In afternoon trading, Brent crude was changing hands at just over $51 per barrel having earlier in the day hit $50.85 according to Reuters—its lowest level since the end of November. 

The recent slump will deal a blow to many oil producing countries - like Nigeria and Saudi Arabia - and comes at particularly critical time for Scotland, which depends heavily on oil revenue to prop up its economy.

First Minister Nicola Sturgeon on Monday said that the Government was moving to hold a second referendum on independence from the UK, giving Scottish people a choice between Theresa May's Brexit deal and remaining in the EU as an independent country.

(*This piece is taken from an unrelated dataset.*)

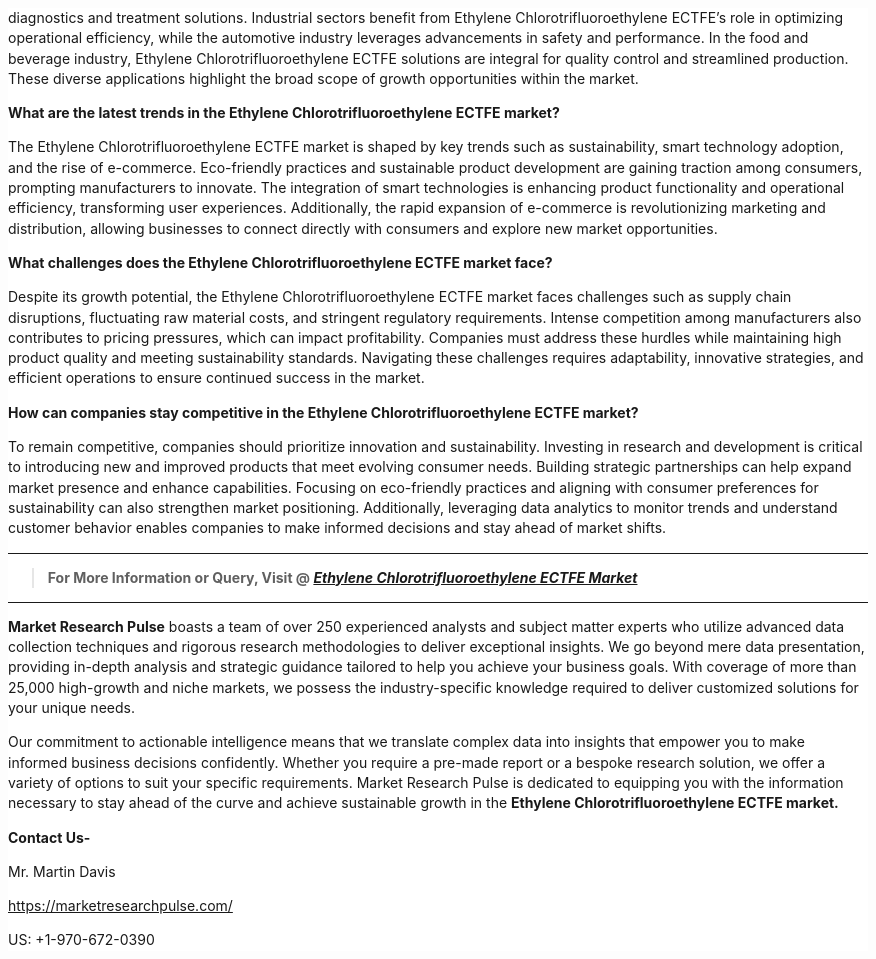 diagnostics and treatment solutions. Industrial sectors benefit from Ethylene Chlorotrifluoroethylene ECTFE&rsquo;s role in optimizing operational efficiency, while the automotive industry leverages advancements in safety and performance. In the food and beverage industry, Ethylene Chlorotrifluoroethylene ECTFE solutions are integral for quality control and streamlined production. These diverse applications highlight the broad scope of growth opportunities within the market.</p><p><strong>What are the latest trends in the Ethylene Chlorotrifluoroethylene ECTFE market?</strong></p><p>The Ethylene Chlorotrifluoroethylene ECTFE market is shaped by key trends such as sustainability, smart technology adoption, and the rise of e-commerce. Eco-friendly practices and sustainable product development are gaining traction among consumers, prompting manufacturers to innovate. The integration of smart technologies is enhancing product functionality and operational efficiency, transforming user experiences. Additionally, the rapid expansion of e-commerce is revolutionizing marketing and distribution, allowing businesses to connect directly with consumers and explore new market opportunities.</p><p><strong>What challenges does the Ethylene Chlorotrifluoroethylene ECTFE market face?</strong></p><p>Despite its growth potential, the Ethylene Chlorotrifluoroethylene ECTFE market faces challenges such as supply chain disruptions, fluctuating raw material costs, and stringent regulatory requirements. Intense competition among manufacturers also contributes to pricing pressures, which can impact profitability. Companies must address these hurdles while maintaining high product quality and meeting sustainability standards. Navigating these challenges requires adaptability, innovative strategies, and efficient operations to ensure continued success in the market.</p><p><strong>How can companies stay competitive in the Ethylene Chlorotrifluoroethylene ECTFE market?</strong></p><p>To remain competitive, companies should prioritize innovation and sustainability. Investing in research and development is critical to introducing new and improved products that meet evolving consumer needs. Building strategic partnerships can help expand market presence and enhance capabilities. Focusing on eco-friendly practices and aligning with consumer preferences for sustainability can also strengthen market positioning. Additionally, leveraging data analytics to monitor trends and understand customer behavior enables companies to make informed decisions and stay ahead of market shifts.</p><hr /><blockquote><p><strong>For More Information or Query, Visit @&nbsp;<em><a href="https://marketresearchpulse.com/report/54447/ethylene-chlorotrifluoroethylene-ectfe-market?utm_source=Linkedin&utm_medium=0112">Ethylene Chlorotrifluoroethylene ECTFE Market</a></em></strong></p></blockquote><hr /><p><strong>Market Research Pulse</strong> boasts a team of over 250 experienced analysts and subject matter experts who utilize advanced data collection techniques and rigorous research methodologies to deliver exceptional insights. We go beyond mere data presentation, providing in-depth analysis and strategic guidance tailored to help you achieve your business goals. With coverage of more than 25,000 high-growth and niche markets, we possess the industry-specific knowledge required to deliver customized solutions for your unique needs.</p><p>Our commitment to actionable intelligence means that we translate complex data into insights that empower you to make informed business decisions confidently. Whether you require a pre-made report or a bespoke research solution, we offer a variety of options to suit your specific requirements. Market Research Pulse is dedicated to equipping you with the information necessary to stay ahead of the curve and achieve sustainable growth in the <strong>Ethylene Chlorotrifluoroethylene ECTFE market.</strong></p><p><strong>Contact Us-</strong></p><p>Mr. Martin Davis</p><p>https://marketresearchpulse.com/</p><p>US: +1-970-672-0390</p>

Ms Sturgeon said the UK Government had "not moved even an inch in pursuit of compromise and agreement" with the Scottish Government over Brexit, and that even a good deal would be "significantly inferior" to the status quo.

But the dwindling price of oil could be a key sticking point.

Scottish taxes collected from oil production fell from £1.8bn in 2015 to just £60m in 2016. In 2008-9, as oil peaked at almost $150 per barrel, the Scottish government brought in a record £11.6bn from North Sea fields. 

“While Brexit has, of course, added a new dimension, the economic concerns that led the majority in Scotland to vote to remain a part of the UK have not disappeared,” said Dean Turner, an economist at UBS Wealth Management.

“Scottish GDP lags behind the UK and declining oil revenues have raised questions over the fiscal sustainability for an independent Scotland – especially if it intends to retain the pound,” he added.

The recent slump in oil prices is being driven by swelling inventories in the US overshadowing OPEC’s efforts to curb output, and many analysts are saying that a sustainable recovery looks unlikely in the short term.

“Although OPEC members may be commended on their attempt to stabilise the oil markets by cutting production, the fact that oil prices are almost where they were when the initial production cut deal was announced is a major cause for concern,” said Lukman Otunuga, a research analyst at FXTM.

“Sentiment towards oil is firmly bearish and the threat of OPEC not renewing its production cut deal for the second half of the year could spell further depreciations for oil in the medium to longer term,” he said.

The members of OPEC and other major oil producers including Russia struck a deal last year to reduce oil production by almost 1.8 million barrels per day in the first half of 2017, but some strategists are now concerned about OPEC's willingness to extends the agreement for six additional months. The cartel is do to meet in May to discuss its next steps.